_Task instructions_. Which lines of the data include the string "BIGINT"? List them all.

_Pictures paired with source code_.
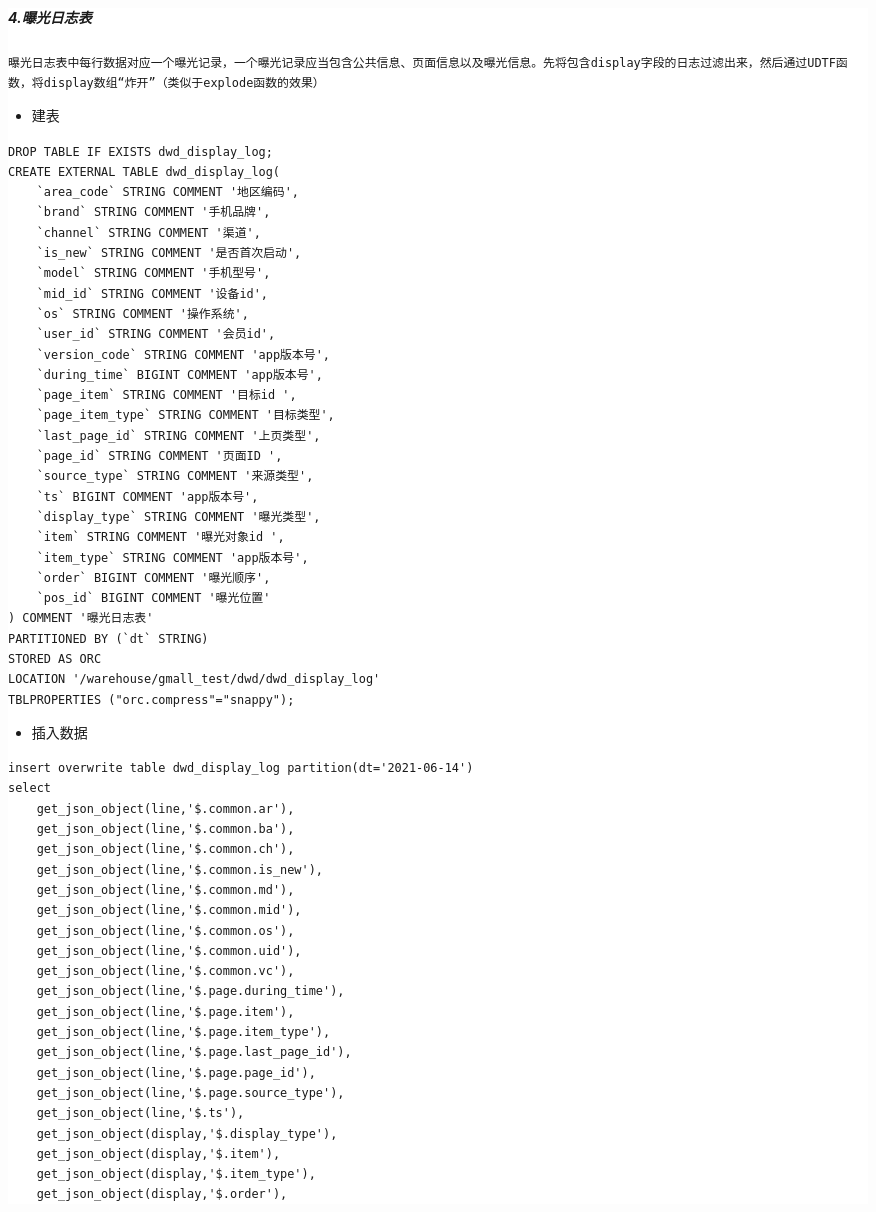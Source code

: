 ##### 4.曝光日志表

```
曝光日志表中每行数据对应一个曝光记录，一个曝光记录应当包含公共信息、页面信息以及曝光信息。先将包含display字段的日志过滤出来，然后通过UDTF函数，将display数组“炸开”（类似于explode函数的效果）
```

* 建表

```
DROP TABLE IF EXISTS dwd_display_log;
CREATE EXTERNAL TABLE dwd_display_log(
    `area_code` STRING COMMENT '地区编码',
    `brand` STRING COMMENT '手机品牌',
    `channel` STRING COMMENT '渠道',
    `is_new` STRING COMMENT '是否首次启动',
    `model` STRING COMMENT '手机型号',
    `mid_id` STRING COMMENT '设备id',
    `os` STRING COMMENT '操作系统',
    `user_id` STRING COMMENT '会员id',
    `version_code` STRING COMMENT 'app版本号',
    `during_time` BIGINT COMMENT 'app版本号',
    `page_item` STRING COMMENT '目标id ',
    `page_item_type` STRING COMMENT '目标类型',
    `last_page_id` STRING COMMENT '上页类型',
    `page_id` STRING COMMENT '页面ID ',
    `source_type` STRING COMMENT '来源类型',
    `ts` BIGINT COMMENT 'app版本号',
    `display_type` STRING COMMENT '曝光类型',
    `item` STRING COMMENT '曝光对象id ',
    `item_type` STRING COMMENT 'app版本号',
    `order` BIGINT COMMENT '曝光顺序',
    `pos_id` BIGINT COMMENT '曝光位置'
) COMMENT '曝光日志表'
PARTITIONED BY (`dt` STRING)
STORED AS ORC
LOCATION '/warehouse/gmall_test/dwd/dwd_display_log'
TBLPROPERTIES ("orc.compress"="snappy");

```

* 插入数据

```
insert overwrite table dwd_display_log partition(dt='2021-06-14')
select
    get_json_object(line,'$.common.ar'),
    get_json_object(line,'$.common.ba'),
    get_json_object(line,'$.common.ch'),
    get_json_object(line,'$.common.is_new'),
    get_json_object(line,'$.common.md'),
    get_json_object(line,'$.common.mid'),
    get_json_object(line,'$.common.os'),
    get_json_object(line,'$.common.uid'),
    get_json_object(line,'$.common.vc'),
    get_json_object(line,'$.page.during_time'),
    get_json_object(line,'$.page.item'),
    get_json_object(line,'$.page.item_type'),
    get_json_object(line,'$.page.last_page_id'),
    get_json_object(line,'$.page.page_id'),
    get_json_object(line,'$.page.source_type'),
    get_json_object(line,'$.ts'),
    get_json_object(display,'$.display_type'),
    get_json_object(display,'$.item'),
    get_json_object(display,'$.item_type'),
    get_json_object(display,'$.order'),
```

_Written solution_.
    `during_time` BIGINT COMMENT 'app版本号',
    `ts` BIGINT COMMENT 'app版本号',
    `order` BIGINT COMMENT '曝光顺序',
    `pos_id` BIGINT COMMENT '曝光位置'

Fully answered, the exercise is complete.